• Supplied data:
════════════════
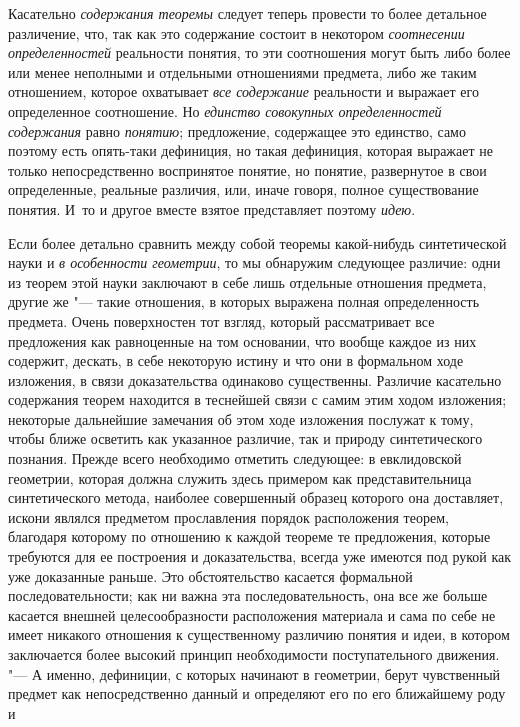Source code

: {{Касательно {\em содержания
теоремы} следует теперь провести то более детальное
различение, что, так как это содержание состоит в некотором
{\em соотнесении определенностей}
реальности понятия, то эти соотношения могут быть либо более
или менее неполными и отдельными отношениями предмета, либо же таким
отношением, которое охватывает {\em все
содержание} реальности и выражает его определенное
соотношение. Но {\em единство совокупных
определенностей содержания} равно
{\em понятию};
предложение, содержащее это единство, само поэтому есть
опять-таки дефиниция, но такая дефиниция, которая выражает не только
непосредственно воспринятое понятие, но понятие, развернутое в свои
определенные, реальные различия, или, иначе говоря, полное существование
понятия. И~то и другое вместе взятое представляет поэтому
{\em идею}.

Если более детально сравнить между собой теоремы какой-нибудь
синтетической науки и {\em в особенности
геометрии}, то мы обнаружим следующее различие: одни из
теорем этой науки заключают в себе лишь отдельные отношения предмета,
другие же "--- такие отношения, в которых выражена полная
определенность предмета. Очень поверхностен тот взгляд, который
рассматривает все предложения как равноценные на том основании, что вообще
каждое из них содержит, дескать, в себе некоторую истину и что они в
формальном ходе изложения, в связи доказательства одинаково существенны.
Различие касательно содержания теорем находится в теснейшей связи с самим
этим ходом изложения; некоторые дальнейшие замечания об этом ходе изложения
послужат к тому, чтобы ближе осветить как указанное
различие, так и природу синтетического познания. Прежде всего необходимо
отметить следующее: в евклидовской геометрии, которая должна служить здесь
примером как представительница синтетического метода, наиболее совершенный
образец которого она доставляет, искони являлся предметом прославления
порядок расположения теорем, благодаря которому по отношению к каждой
теореме те предложения, которые требуются для ее построения и
доказательства, всегда уже имеются под рукой как уже доказанные раньше. Это
обстоятельство касается формальной последовательности; как ни важна эта
последовательность, она все же больше касается внешней целесообразности
расположения материала и сама по себе не имеет никакого отношения к
существенному различию понятия и идеи, в котором заключается более высокий
принцип необходимости поступательного движения. "--- А именно,
дефиниции, с которых начинают в геометрии, берут чувственный предмет как
непосредственно данный и определяют его по его ближайшему роду и
}}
════════════════
• Prompt:
Please copy the lines above from the line with "рассматривает все предложения" up to and including the line with "существенному различию понятия", exactly as written and with nothing else.

• Written solution:
рассматривает все предложения как равноценные на том основании, что вообще
каждое из них содержит, дескать, в себе некоторую истину и что они в
формальном ходе изложения, в связи доказательства одинаково существенны.
Различие касательно содержания теорем находится в теснейшей связи с самим
этим ходом изложения; некоторые дальнейшие замечания об этом ходе изложения
послужат к тому, чтобы ближе осветить как указанное
различие, так и природу синтетического познания. Прежде всего необходимо
отметить следующее: в евклидовской геометрии, которая должна служить здесь
примером как представительница синтетического метода, наиболее совершенный
образец которого она доставляет, искони являлся предметом прославления
порядок расположения теорем, благодаря которому по отношению к каждой
теореме те предложения, которые требуются для ее построения и
доказательства, всегда уже имеются под рукой как уже доказанные раньше. Это
обстоятельство касается формальной последовательности; как ни важна эта
последовательность, она все же больше касается внешней целесообразности
расположения материала и сама по себе не имеет никакого отношения к
существенному различию понятия и идеи, в котором заключается более высокий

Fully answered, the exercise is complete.